Not all rainforests are found in the tropics. Britain has its own, and they’re mild, wet and teeming with life. Dan Ryan talks to Guy Shrubsole, the author of The Lost Rainforests of Britain, about his fascination with these overlooked treasures.


I first met Guy Shrubsole in a tiny hazel wood in Bodmin where we were looking for an incredibly rare and weird fungus. That tiny scrap of woodland, clinging on to life in the middle of a housing estate, is symbolic of a wider loss and fragmentation of Britain’s rainforests – something which is explored in Guy’s latest book, The Lost Rainforests of Britain. I recently caught up with him to find out more about these overlooked wonders.
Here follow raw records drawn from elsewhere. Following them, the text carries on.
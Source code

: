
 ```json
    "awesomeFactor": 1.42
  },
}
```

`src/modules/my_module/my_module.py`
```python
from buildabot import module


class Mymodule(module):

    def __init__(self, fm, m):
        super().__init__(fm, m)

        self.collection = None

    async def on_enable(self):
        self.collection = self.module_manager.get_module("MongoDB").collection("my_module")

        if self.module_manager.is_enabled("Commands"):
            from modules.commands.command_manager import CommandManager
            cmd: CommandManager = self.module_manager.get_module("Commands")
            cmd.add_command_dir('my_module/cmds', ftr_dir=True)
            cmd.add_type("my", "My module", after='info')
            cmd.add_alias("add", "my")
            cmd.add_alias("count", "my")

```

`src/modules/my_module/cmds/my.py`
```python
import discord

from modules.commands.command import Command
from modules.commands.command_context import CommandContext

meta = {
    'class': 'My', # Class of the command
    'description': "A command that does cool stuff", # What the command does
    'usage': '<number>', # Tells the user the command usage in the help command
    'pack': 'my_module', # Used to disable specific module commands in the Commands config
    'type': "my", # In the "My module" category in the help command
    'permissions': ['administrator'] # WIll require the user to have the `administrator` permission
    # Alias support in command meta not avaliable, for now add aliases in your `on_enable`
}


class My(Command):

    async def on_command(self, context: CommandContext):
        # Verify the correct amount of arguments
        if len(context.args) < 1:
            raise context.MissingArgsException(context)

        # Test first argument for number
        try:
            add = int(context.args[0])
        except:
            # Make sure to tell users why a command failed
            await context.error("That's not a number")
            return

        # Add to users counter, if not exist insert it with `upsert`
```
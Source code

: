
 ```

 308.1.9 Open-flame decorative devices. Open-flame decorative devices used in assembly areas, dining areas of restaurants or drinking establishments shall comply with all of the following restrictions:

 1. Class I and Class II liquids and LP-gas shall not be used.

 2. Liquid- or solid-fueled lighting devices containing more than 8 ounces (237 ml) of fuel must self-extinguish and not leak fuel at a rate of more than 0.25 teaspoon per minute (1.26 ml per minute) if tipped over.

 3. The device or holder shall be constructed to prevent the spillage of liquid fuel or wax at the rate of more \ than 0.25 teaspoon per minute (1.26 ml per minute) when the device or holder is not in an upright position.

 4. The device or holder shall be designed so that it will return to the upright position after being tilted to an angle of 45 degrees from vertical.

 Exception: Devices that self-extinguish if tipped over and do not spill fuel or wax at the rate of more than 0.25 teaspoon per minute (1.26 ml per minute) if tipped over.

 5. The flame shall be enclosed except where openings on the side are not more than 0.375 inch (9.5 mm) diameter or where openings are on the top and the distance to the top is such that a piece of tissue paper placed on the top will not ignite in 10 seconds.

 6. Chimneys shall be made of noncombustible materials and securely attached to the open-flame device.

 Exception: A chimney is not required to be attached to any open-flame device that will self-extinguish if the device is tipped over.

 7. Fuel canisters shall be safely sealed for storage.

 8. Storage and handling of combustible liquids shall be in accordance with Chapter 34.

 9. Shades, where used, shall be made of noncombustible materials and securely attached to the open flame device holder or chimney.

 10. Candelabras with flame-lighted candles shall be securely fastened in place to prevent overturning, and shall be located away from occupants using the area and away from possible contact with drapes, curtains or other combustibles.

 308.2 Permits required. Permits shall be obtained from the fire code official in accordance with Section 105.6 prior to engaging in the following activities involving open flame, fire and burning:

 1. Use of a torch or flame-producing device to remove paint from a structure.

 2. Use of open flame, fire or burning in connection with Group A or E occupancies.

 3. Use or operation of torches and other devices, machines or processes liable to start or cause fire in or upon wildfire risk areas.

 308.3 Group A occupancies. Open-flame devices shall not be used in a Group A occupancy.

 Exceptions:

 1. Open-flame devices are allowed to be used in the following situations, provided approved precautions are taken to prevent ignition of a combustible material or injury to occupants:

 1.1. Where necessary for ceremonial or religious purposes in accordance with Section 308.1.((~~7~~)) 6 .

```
What drew you to British rainforests? And why are they so special? I didn't really believe we had rainforests in Britain until I moved to Devon and started exploring the ancient Atlantic oakwoods that clothe the edges of Dartmoor. But it's absolutely true, we have rainforests right here in Britain – they're temperate rainforests, rather than tropical ones, but they too depend on high rainfall levels to thrive. And our temperate rainforests are in fact even rarer than tropical rainforests, comprising around 1 or 2 per cent of global forest cover, versus 12% for tropical rainforests.


Britain's rainforests are just magical


places to be in – they glow green all year round, even in winter; their gnarled trees are so festooned in ferns, lichens and mosses. That's what makes them so special – their covering of epiphytes, plants that grow on other plants. In a 'dry' woodland, we're used to seeing large trees ('standards'), an understorey layer of shrubs and bushes like hazel, and ground flora like wood sorrel or dog's mercury. But in a temperate rainforest there's an additional layer, the layer of epiphytic plants growing on the branches and trunks of the trees themselves.